You wouldn’t like it if it was the other way round

Why have the authorities remained silent on this?

Ravin Palanisamy, TMI

A VIDEO clip of controversial Islamic preacher Firdaus Wong advising a teacher to secretly convert minors in school is shocking and disturbing.

What is most appalling is that no action has been taken against the preacher.

Several civil society groups have expressed outrage over Wong’s’ desire to convert underage children to Islam without their parents’ knowledge, much less consent.

What Wong advises is clearly against the Federal Constitution and a crime.

Under Article 12(4) of the constitution, the religion of a person aged under 18 is to be decided by his “parent or guardian”.

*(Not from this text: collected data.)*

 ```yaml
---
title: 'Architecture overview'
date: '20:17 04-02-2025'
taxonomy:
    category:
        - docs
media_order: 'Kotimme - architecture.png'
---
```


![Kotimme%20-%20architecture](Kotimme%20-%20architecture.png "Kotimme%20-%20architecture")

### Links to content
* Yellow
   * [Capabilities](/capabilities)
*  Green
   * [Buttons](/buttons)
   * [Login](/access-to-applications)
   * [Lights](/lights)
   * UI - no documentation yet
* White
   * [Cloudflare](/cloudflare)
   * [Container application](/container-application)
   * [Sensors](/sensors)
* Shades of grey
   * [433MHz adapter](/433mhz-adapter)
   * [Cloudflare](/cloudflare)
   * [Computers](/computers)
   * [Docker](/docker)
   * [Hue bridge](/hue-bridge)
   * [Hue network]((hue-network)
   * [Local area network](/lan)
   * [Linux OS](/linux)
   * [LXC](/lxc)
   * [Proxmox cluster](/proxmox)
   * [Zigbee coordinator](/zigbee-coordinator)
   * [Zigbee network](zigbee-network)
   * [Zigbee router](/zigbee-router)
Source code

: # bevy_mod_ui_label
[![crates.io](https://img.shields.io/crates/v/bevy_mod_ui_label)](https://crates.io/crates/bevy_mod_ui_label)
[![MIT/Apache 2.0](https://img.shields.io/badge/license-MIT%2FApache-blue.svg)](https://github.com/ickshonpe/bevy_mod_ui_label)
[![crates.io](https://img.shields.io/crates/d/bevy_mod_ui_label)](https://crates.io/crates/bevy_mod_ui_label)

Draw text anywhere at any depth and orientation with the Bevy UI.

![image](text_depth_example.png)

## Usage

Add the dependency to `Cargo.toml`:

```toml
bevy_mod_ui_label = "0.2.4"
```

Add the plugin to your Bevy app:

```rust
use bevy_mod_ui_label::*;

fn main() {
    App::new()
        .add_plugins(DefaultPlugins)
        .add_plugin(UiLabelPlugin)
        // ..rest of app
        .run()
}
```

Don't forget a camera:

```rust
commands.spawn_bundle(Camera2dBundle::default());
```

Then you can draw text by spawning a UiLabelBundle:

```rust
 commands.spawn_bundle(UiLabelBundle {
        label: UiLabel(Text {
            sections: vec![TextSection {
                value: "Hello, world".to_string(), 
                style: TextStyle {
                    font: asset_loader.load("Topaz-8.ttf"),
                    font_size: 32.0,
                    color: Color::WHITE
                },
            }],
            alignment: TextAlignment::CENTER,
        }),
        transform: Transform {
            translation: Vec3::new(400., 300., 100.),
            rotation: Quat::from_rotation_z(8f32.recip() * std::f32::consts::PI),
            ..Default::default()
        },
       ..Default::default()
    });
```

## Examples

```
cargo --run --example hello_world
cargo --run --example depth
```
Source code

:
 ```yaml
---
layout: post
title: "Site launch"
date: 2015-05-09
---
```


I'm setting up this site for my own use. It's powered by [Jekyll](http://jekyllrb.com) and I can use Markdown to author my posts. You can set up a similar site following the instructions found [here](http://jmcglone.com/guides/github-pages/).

On January 29, 2018, the Federal Court in M. Indira Gandhi’s case decided that the word “parent” in Article 12(4) is to be interpreted as “parents” if both are still alive.

Indira had challenged the conversion of her three children to Islam by her Muslim convert ex-husband without her consent.

In other words, the Federal Court in 2018 decided that for children born to a couple who were both non-Muslims, consent of both the mother and the father (if both are alive) is required before a certificate of conversion to Islam can be issued.

Why have the authorities remained silent on this?

Why is Communications Minister Fahmi Fadzil, who is also the government spokesman, keeping mum?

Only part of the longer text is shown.